Let’s say you are the CEO of MidCap, Inc, a small to medium size business that wants to join the renewable energy revolution but doesn’t know how. Where do you begin? Look in the yellow pages? Do a Google search? Now let’s say you are the CEO of Blustery Skies, a wind and solar power developer. You have a certain amount of renewable energy available, but how do you find customers for it?
LevelTen Energy has the solution. Like brokers in every business, it matches up buyers and sellers so they both get what they want. In return, it gets a piece of the action for itself. Its business model must be working because it has raised over $27 million from investors so far, including $20.5 million recently in a new round of funding.
“Historically, excessive market opacity, cost and risk prevented all but a select group of Fortune 500 buyers from signing utility-scale power purchase agreements. This exclusionary problem is one we’re committed to addressing,” says Bryce Smith, CEO and founder of LevelTen Energy.

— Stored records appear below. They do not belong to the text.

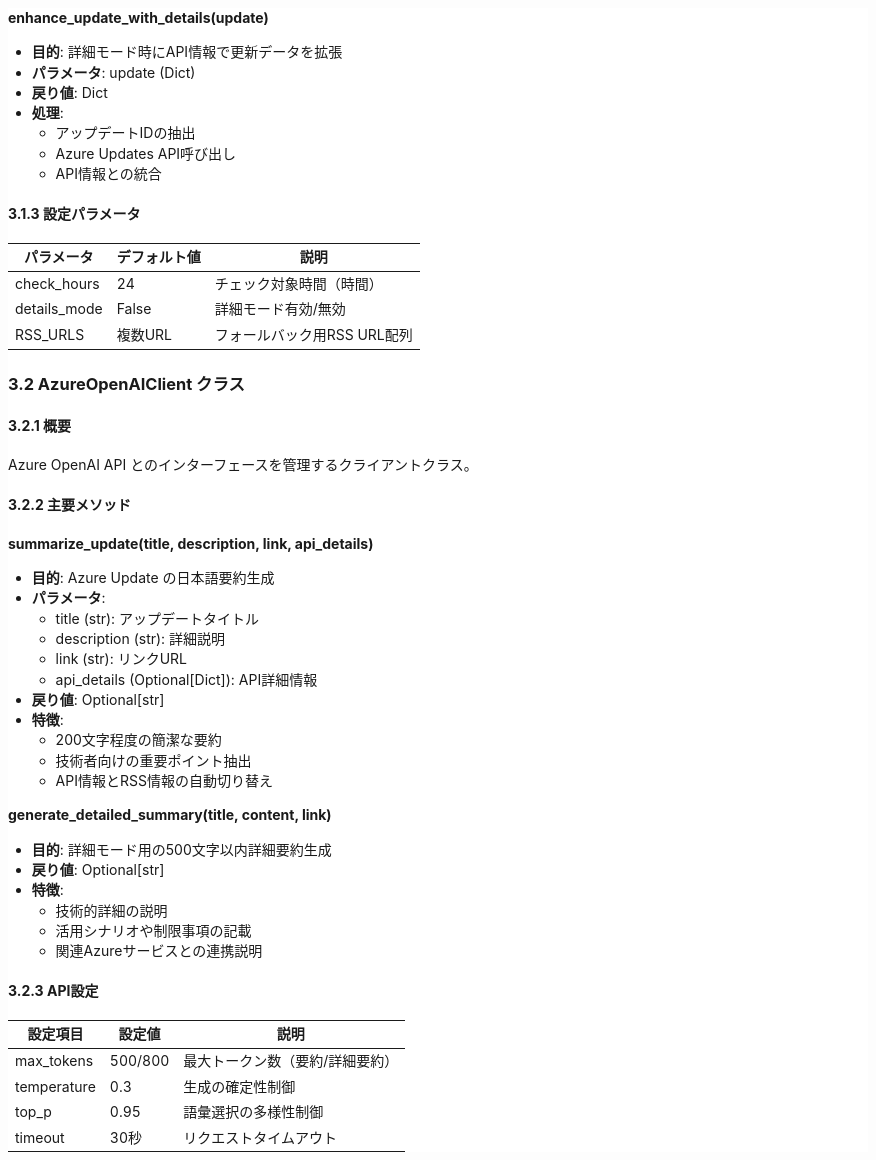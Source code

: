 **enhance_update_with_details(update)**
- **目的**: 詳細モード時にAPI情報で更新データを拡張
- **パラメータ**: update (Dict)
- **戻り値**: Dict
- **処理**:
  - アップデートIDの抽出
  - Azure Updates API呼び出し
  - API情報との統合

#### 3.1.3 設定パラメータ

| パラメータ | デフォルト値 | 説明 |
|-----------|-------------|------|
| check_hours | 24 | チェック対象時間（時間） |
| details_mode | False | 詳細モード有効/無効 |
| RSS_URLS | 複数URL | フォールバック用RSS URL配列 |

### 3.2 AzureOpenAIClient クラス

#### 3.2.1 概要
Azure OpenAI API とのインターフェースを管理するクライアントクラス。

#### 3.2.2 主要メソッド

**summarize_update(title, description, link, api_details)**
- **目的**: Azure Update の日本語要約生成
- **パラメータ**:
  - title (str): アップデートタイトル
  - description (str): 詳細説明
  - link (str): リンクURL
  - api_details (Optional[Dict]): API詳細情報
- **戻り値**: Optional[str]
- **特徴**:
  - 200文字程度の簡潔な要約
  - 技術者向けの重要ポイント抽出
  - API情報とRSS情報の自動切り替え

**generate_detailed_summary(title, content, link)**
- **目的**: 詳細モード用の500文字以内詳細要約生成
- **戻り値**: Optional[str]
- **特徴**:
  - 技術的詳細の説明
  - 活用シナリオや制限事項の記載
  - 関連Azureサービスとの連携説明

#### 3.2.3 API設定

| 設定項目 | 設定値 | 説明 |
|---------|--------|------|
| max_tokens | 500/800 | 最大トークン数（要約/詳細要約） |
| temperature | 0.3 | 生成の確定性制御 |
| top_p | 0.95 | 語彙選択の多様性制御 |
| timeout | 30秒 | リクエストタイムアウト |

The company has developed a price matching and request for proposal automation tool that allows companies to post their own projects and find available projects more efficiently. To date, LevelTen has brokered the acquisition of more than $1 billion worth of renewable energy for clients such as Bloomberg, Cox Enterprises, The Gap, Salesforce, and Workday.
In an e-mail, a spokesperson for LevelTen tells CleanTechnica, “The latest round of $20.5 million will be used to expand its suite of products/services, expand to Europe, and hire more team members both in its Seattle HQ and in Europe.”
The Starbucks Experience
Just last week, LevelTen used its Dynamic Matching tool to arrange a unique renewable energy package for Starbucks — 146 MW of wind and solar that will supply electricity to 3000 stores in the US. According to Green Tech Media, what makes the new project unique is that it aggregates energy from three different renewable energy facilities located in three states — Oklahoma, Texas, and North Carolina — and involving three different grid operators, which is an industry first.
“Starbucks is setting an important precedent in the corporate energy procurement space by demonstrating how a single off-taker can safely and easily procure shares of renewable energy from a variety of new wind and solar projects,” says Smith.
Colin Smith, a senior solar analyst at Wood Mackenzie Power & Renewables, agrees. “As corporations move toward higher and higher standards of sustainability and carbon-neutrality, they’re going to have to do more and more complex deals. This seems to be a good example of that. They obviously thought long and hard about how to structure energy procurement for not just one region or one data center, but for thousands of locations. From that standpoint, it’s pretty unique.”
Patrick Leonard, Starbucks’ energy manager, tells GTM, “Buying renewable energy from multiple projects across the U.S. reflects how we use electricity across our store portfolio. Starbucks’ analysis showed a significant reduction in value at risk from the portfolio approach versus sourcing from any one of the projects in the portfolio. Inherently, diversity of technology, location, and developer should all result in a better balance of risks than picking a single project.”
In the past, technology companies with huge electricity demands such as Google and Facebook have dominated corporate renewables deals. But Leonard says Starbucks’ transaction model “opens the door for many new buyers to cost-effectively source smaller amounts of renewable energy.”
Aggregation that involves multiple suppliers of renewable energy is one of the strengths of the LevelTen Dynamic Matching tool. “Buyers are open to aggregation,” Smith says. “But the details of that have to be solved for them. We allow buyers to buy PPAs from individual assets but we also aggregate buyers using software and data science, where they don’t have to identify other like buyers.”
LevelTen likes to say it is like Match.com for the renewable energy marketplace. Its success to date suggests that’s a pretty good analogy.